Start of INPUT DATA

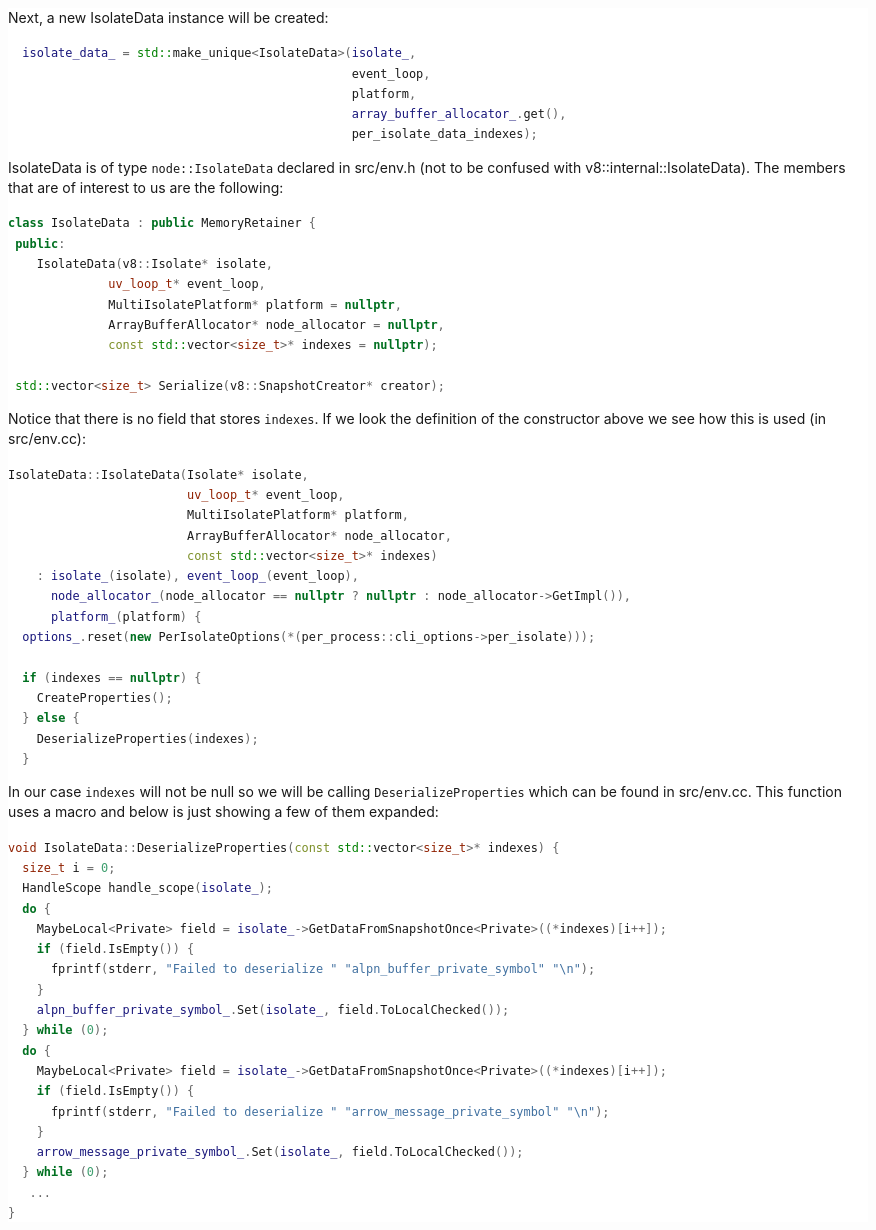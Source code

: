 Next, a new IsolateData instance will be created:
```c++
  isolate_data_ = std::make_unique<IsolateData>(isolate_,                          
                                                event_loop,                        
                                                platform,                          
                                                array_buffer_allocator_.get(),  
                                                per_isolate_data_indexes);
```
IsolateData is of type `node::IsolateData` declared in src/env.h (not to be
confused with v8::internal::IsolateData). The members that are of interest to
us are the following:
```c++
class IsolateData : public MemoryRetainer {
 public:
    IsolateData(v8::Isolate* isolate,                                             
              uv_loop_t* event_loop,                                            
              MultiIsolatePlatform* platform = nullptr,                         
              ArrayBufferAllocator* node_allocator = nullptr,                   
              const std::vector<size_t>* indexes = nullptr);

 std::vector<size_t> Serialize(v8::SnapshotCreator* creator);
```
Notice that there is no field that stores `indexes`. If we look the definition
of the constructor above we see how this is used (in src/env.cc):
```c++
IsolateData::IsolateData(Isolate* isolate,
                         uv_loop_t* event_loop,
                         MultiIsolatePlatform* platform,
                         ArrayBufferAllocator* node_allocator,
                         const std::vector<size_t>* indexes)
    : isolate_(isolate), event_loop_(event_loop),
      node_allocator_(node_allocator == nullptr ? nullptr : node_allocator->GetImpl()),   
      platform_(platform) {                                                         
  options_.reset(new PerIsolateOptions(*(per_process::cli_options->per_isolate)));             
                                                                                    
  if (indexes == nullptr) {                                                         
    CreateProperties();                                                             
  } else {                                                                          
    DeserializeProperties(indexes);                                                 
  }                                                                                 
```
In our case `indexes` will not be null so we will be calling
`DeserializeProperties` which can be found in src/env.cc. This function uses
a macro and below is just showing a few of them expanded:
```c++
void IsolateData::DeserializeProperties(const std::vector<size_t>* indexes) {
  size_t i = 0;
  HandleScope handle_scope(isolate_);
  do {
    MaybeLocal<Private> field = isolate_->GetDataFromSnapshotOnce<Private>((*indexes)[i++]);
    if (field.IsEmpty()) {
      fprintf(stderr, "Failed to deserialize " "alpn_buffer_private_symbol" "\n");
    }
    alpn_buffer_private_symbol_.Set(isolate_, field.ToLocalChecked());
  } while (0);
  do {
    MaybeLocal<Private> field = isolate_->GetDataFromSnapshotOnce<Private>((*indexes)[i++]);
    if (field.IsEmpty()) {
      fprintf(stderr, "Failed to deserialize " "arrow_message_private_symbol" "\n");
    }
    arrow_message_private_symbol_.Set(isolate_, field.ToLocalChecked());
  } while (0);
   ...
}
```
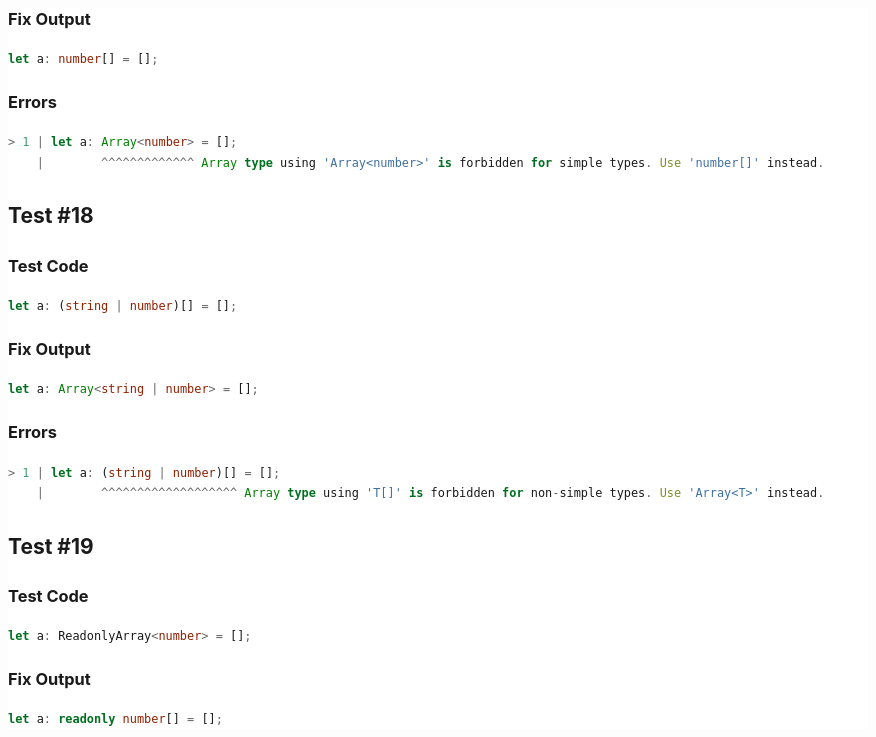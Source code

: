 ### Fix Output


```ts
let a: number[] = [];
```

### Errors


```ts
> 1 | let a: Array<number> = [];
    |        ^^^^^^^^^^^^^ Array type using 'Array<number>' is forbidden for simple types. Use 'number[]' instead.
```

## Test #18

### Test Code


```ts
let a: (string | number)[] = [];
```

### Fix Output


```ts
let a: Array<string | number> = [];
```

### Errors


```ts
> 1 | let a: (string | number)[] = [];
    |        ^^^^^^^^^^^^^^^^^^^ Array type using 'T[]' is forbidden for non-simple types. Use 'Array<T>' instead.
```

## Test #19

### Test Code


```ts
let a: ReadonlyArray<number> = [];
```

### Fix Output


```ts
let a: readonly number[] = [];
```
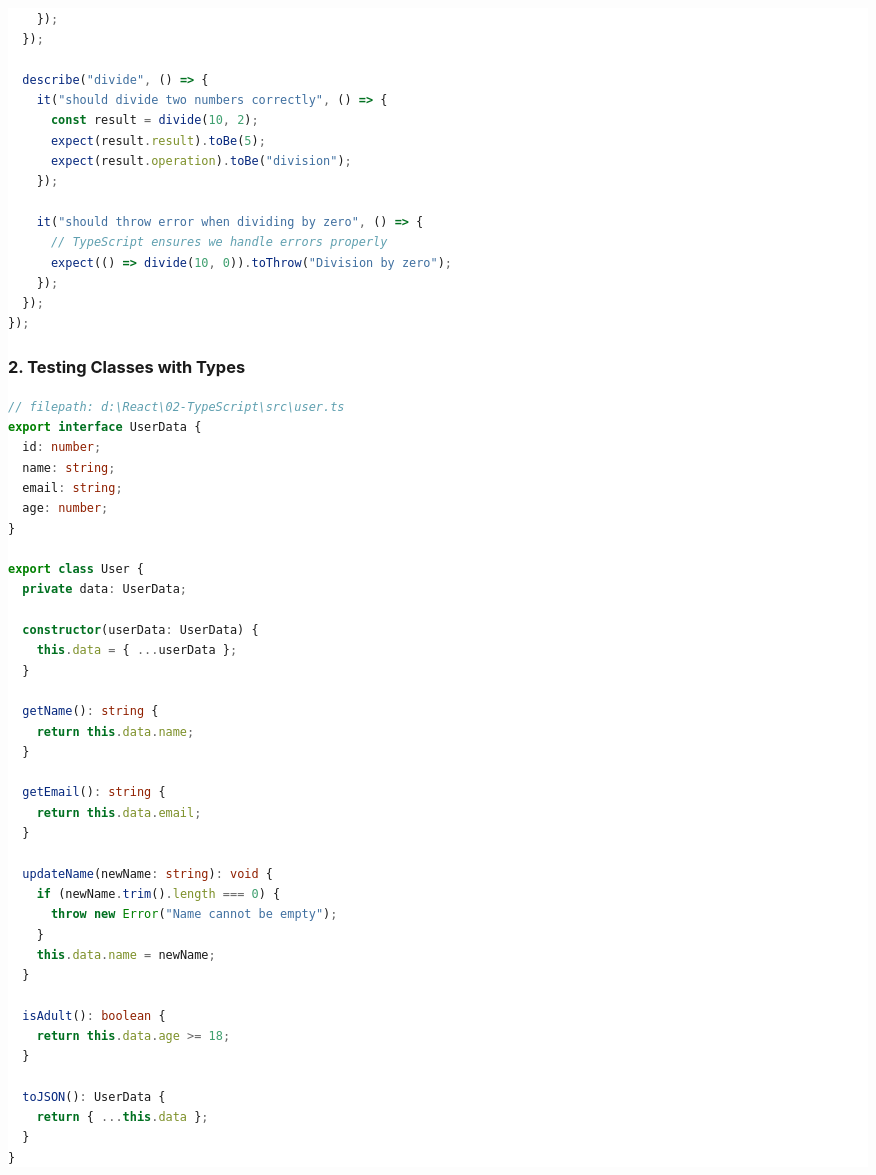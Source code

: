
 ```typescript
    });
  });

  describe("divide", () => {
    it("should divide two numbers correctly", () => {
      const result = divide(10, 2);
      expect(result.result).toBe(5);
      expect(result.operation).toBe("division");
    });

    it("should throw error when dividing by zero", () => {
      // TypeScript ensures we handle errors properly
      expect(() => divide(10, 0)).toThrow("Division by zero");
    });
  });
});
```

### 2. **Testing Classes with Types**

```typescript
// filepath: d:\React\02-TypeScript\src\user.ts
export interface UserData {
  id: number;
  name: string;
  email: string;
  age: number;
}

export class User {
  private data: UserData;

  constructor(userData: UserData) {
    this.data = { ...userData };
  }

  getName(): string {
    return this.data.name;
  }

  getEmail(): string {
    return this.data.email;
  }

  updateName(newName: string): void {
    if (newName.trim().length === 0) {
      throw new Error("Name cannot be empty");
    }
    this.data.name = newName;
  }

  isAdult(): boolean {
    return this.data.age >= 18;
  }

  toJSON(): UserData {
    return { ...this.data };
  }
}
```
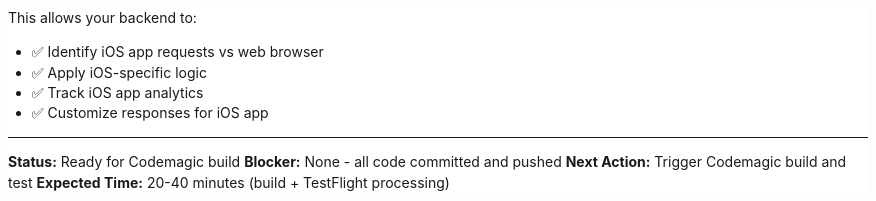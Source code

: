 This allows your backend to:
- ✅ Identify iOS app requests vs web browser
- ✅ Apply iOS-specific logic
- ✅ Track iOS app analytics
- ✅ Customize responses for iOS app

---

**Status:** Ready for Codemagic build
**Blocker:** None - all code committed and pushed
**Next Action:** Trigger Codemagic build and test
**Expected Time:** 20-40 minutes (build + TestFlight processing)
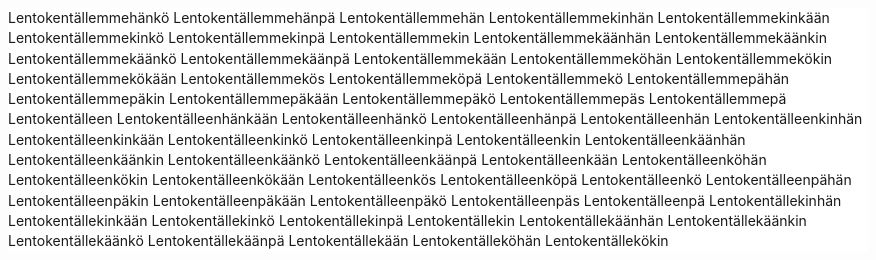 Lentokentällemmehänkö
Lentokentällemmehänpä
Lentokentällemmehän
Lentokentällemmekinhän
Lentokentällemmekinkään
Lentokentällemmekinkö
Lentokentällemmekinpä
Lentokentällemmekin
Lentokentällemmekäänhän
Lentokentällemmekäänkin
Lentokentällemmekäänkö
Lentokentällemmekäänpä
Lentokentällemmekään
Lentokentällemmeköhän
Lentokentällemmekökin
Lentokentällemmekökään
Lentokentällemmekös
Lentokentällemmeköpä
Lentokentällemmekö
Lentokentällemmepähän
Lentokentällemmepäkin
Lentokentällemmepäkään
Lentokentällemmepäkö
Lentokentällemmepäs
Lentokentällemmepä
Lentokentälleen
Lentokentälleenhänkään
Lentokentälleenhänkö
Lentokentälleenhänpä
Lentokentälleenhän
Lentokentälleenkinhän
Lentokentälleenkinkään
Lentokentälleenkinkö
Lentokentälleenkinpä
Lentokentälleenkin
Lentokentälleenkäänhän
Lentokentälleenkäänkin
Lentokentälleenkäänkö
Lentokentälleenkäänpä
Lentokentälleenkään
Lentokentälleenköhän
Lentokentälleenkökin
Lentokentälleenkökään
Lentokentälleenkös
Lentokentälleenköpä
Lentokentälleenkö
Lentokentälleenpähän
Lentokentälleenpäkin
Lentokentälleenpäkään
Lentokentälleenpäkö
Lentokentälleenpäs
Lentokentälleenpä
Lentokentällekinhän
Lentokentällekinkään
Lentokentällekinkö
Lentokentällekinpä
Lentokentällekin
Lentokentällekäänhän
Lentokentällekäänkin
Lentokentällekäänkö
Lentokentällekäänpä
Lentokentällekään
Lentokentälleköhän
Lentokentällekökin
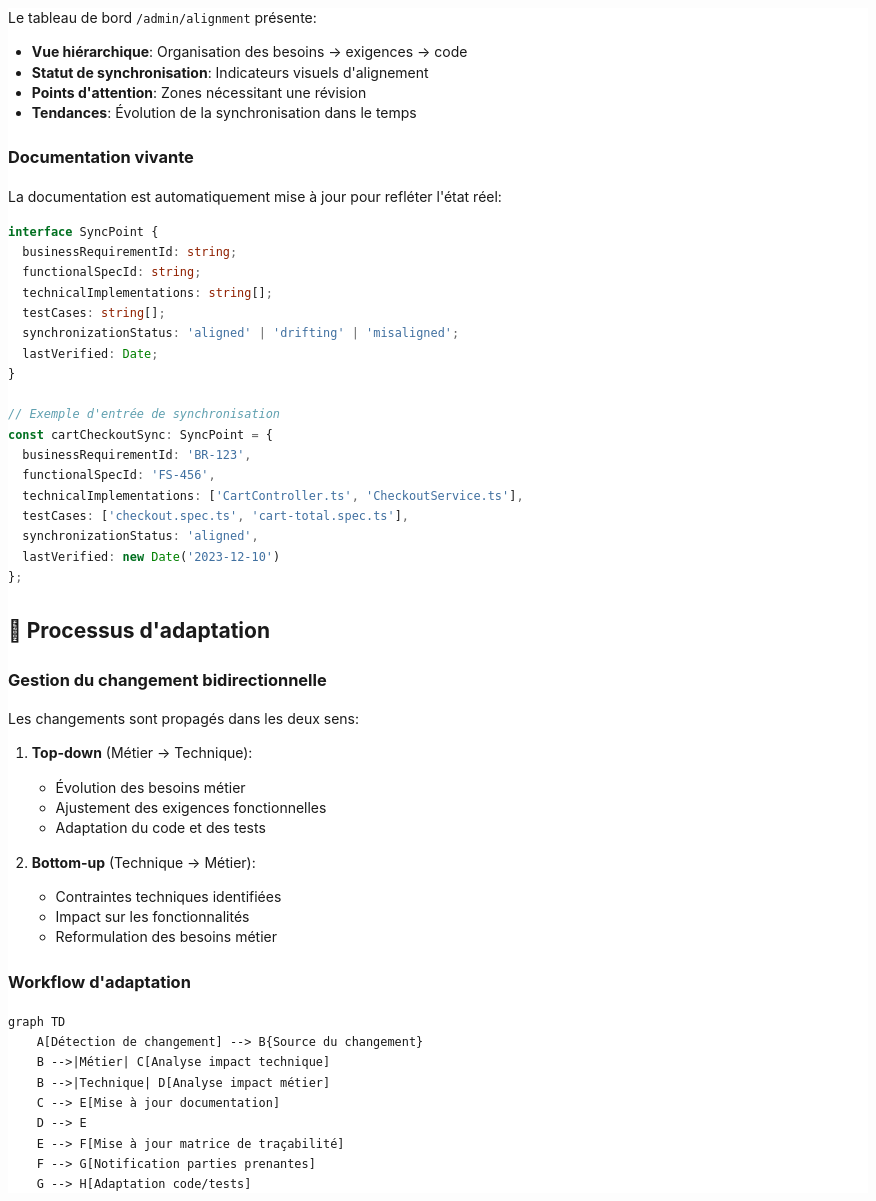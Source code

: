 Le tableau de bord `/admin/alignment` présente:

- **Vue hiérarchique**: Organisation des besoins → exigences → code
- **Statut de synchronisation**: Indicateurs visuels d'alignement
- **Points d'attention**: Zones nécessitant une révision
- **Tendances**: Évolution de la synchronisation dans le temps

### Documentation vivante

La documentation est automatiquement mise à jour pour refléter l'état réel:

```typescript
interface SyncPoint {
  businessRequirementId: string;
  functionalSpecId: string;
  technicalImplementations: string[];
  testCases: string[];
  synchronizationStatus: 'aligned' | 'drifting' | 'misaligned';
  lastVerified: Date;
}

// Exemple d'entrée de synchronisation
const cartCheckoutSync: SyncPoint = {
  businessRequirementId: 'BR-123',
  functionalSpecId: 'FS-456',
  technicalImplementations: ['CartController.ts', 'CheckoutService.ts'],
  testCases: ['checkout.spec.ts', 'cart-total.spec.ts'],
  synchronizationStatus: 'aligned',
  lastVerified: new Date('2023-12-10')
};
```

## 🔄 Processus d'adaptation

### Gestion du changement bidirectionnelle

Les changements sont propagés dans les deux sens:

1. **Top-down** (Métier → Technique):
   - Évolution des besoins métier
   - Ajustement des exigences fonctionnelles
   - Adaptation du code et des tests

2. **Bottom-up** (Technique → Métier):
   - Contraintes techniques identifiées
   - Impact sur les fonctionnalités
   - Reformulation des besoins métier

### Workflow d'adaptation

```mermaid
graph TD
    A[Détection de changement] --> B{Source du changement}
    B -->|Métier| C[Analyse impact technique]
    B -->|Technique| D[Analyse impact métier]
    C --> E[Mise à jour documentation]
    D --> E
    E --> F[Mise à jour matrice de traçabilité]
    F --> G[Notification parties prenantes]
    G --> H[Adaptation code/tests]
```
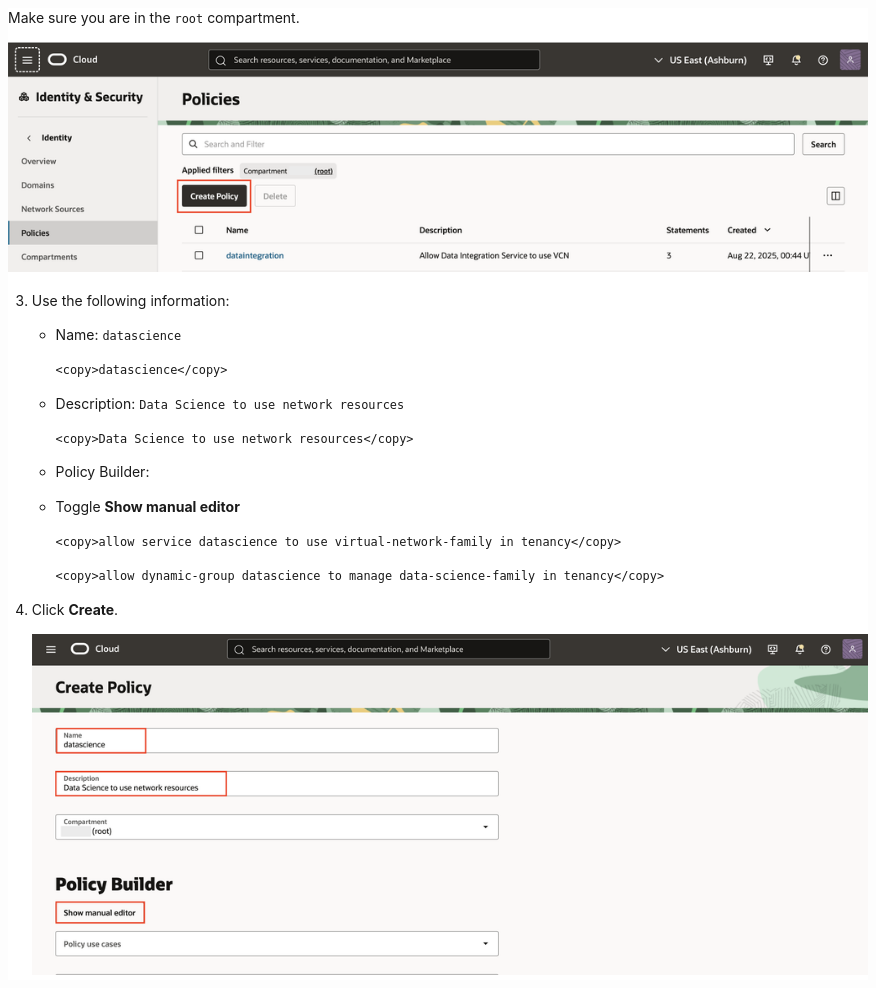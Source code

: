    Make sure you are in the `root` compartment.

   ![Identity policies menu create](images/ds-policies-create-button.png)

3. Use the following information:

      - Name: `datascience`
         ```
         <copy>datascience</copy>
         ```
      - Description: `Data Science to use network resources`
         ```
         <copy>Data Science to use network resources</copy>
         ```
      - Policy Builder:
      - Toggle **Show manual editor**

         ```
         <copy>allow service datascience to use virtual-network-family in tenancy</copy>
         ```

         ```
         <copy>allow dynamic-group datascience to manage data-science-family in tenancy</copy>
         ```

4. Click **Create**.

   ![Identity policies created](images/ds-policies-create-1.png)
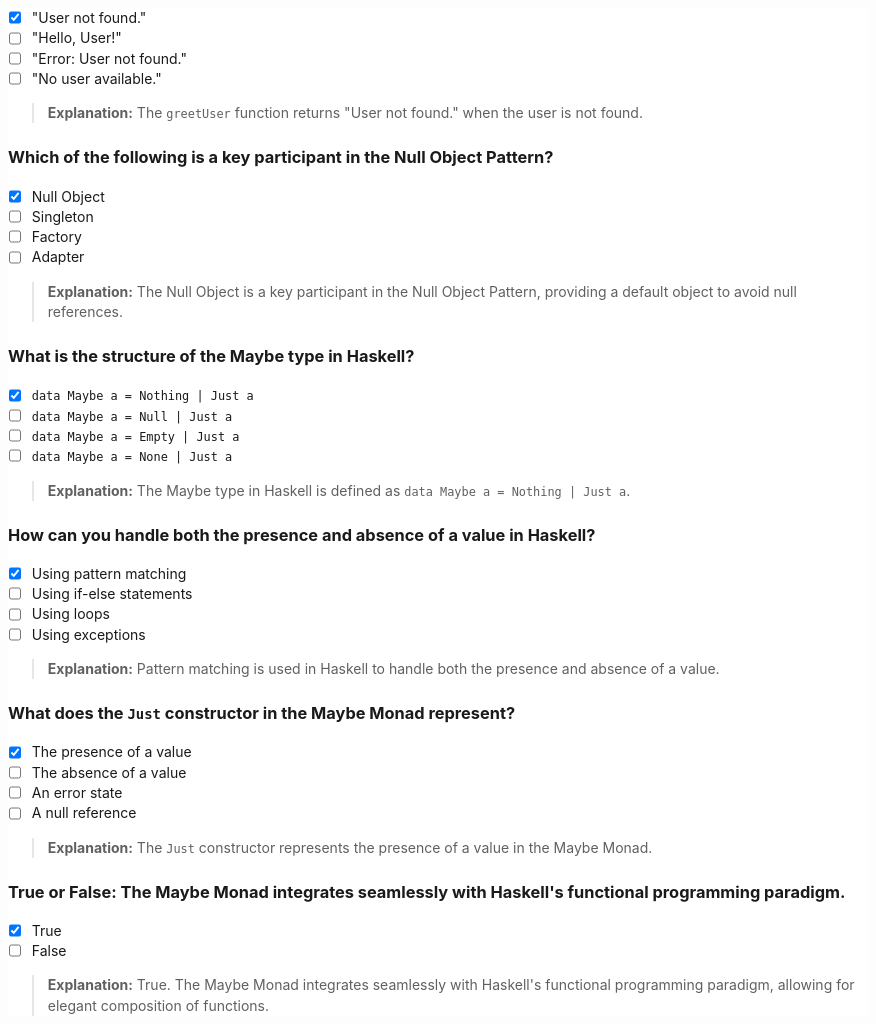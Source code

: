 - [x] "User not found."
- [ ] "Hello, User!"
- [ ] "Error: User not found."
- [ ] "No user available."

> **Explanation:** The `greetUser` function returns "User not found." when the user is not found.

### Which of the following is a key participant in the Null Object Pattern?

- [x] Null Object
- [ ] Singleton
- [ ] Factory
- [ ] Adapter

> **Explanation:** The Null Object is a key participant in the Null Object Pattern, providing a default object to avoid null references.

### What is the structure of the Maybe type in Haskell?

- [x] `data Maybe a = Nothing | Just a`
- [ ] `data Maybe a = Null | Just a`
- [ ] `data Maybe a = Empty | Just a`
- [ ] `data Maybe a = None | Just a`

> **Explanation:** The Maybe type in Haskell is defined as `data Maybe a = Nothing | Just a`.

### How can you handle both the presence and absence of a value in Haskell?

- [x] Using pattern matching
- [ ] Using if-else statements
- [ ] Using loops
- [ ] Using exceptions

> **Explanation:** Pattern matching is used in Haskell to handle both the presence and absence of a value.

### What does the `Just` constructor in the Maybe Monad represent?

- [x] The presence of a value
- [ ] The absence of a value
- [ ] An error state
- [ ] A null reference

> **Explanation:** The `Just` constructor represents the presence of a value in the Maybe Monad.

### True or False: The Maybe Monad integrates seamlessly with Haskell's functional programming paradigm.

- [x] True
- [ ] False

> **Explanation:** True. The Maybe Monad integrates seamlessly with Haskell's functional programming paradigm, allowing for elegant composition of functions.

End of INPUT DATA

WHAT IS NEEDED -> Where a line above holds the word "resources", copy it.

WRITTEN SOLUTION ->
      - Description: `Data Science to use network resources`
         <copy>Data Science to use network resources</copy>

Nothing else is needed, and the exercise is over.